6 Regression Analysis of the Association between Coronary Heart Disease & TyG Index
When adjusting for age, sex, race, and BMI, we found that an increase in the TyG index value was associated with an increased likelihood of coronary heart disease. Participants with a TyG index > 8.96 were 2.24 times more likely to have coronary heart disease than those with a TyG index < 8.11 (95% CI = 1.48–3.41, p < 0.001). Additionally, after adjusting for stroke, overweight, heart attack, CHF, and hypertension, higher TyG index value was still positively associated with having coronary heart disease. For instance, individuals with a TyG index between 8.53–8.95 had 2.54 times higher odds for coronary heart disease than those with a TyG index < 8.11 (95% CI = 1.63–3.94, p < 0.001). When adjusting for cholesterol, LDL, Apo-B, creatinine, and urine albumin, participants with a TyG index between 8.53–8.95 were 6.45 times more likely to have coronary heart disease than those with a TyG index < 8.11 (AOR = 6.45, 95% CI = 1.8–23.09, p = 0.004) (Table 2).

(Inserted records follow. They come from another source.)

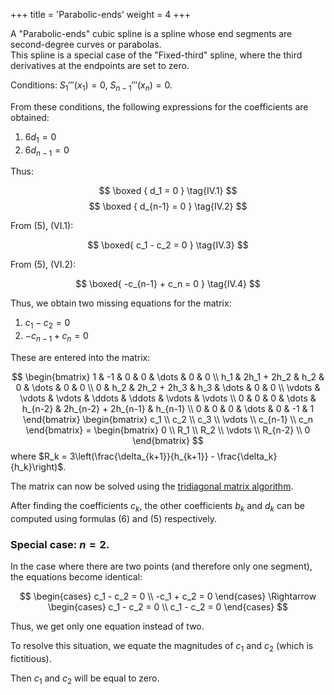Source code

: +++
title = 'Parabolic-ends'
weight = 4
+++

A "Parabolic-ends" cubic spline is a spline whose end segments are second-degree curves or parabolas.\
This spline is a special case of the "Fixed-third" spline, where the third derivatives at the endpoints are set to zero.

Conditions: $S_1'''(x_1) = 0, \ S_{n-1}'''(x_n) = 0$.

From these conditions, the following expressions for the coefficients are obtained:
1. $6d_1 = 0$
2. $6d_{n-1} = 0$

Thus:

$$
\boxed {
	d_1 = 0
}
\tag{IV.1}
$$
$$
\boxed {
	d_{n-1} = 0
}
\tag{IV.2}
$$

From (5), (VI.1):

$$
\boxed{
	c_1 - c_2 = 0
}
\tag{IV.3}
$$

From (5), (VI.2):

$$
\boxed{
	-c_{n-1} + c_n = 0
}
\tag{IV.4}
$$

Thus, we obtain two missing equations for the matrix:
1. $c_1 - c_2 = 0$
2. $-c_{n-1} + c_n = 0$

These are entered into the matrix:

$$
\begin{bmatrix}
	1 & -1 & 0 & 0 & \dots & 0 & 0 \\
	h_1 & 2h_1 + 2h_2 & h_2 & 0 & \dots & 0 & 0 \\
	0 & h_2 & 2h_2 + 2h_3 & h_3 & \dots & 0 & 0 \\
	\vdots & \vdots & \vdots & \ddots & \ddots & \vdots & \vdots \\
	0 & 0 & 0 & \dots & h_{n-2} & 2h_{n-2} + 2h_{n-1} & h_{n-1} \\
	0 & 0 & 0 & \dots & 0 & -1 & 1
\end{bmatrix}
\begin{bmatrix}
	c_1 \\ c_2 \\ c_3 \\ \vdots \\ c_{n-1} \\ c_n
\end{bmatrix}
= \begin{bmatrix}
	0 \\ R_1 \\ R_2 \\ \vdots \\ R_{n-2} \\ 0
\end{bmatrix}
$$
where $R_k = 3\left(\frac{\delta_{k+1}}{h_{k+1}} - \frac{\delta_k}{h_k}\right)$.

The matrix can now be solved using the [tridiagonal matrix algorithm](https://en.wikipedia.org/wiki/Tridiagonal_matrix_algorithm).

After finding the coefficients $c_k$, the other coefficients $b_k$ and $d_k$ can be computed using formulas (6) and (5) respectively.

### Special case: $n = 2$.

In the case where there are two points (and therefore only one segment), the equations become identical:

$$
\begin{cases}
	c_1 - c_2 = 0 \\
	-c_1 + c_2 = 0
\end{cases}
\Rightarrow
\begin{cases}
	c_1 - c_2 = 0 \\
	c_1 - c_2 = 0
\end{cases}
$$

Thus, we get only one equation instead of two.

To resolve this situation, we equate the magnitudes of $c_1$ and $c_2$ (which is fictitious).

Then $c_1$ and $c_2$ will be equal to zero.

7 Regression Analysis of the Association between Stroke & TyG Index
After adjusting our findings for cholesterol, LDL, Apo-B, creatinine, and urine albumin, participants with a TyG index > 8.96 were 4.42 times more likely to suffer from a stroke than those with a TyG index < 8.11 (AOR = 4.42, 95% CI = 1.28–15.24, p = 0.01), however unadjusted regression model reported that participants with a TyG index > 8.96 were 1.68 times more likely to suffer from a stroke than those with a TyG index < 8.11 (AOR = 1.68, 95% CI = 1.21–2.32, p = 0.002) (Table 3).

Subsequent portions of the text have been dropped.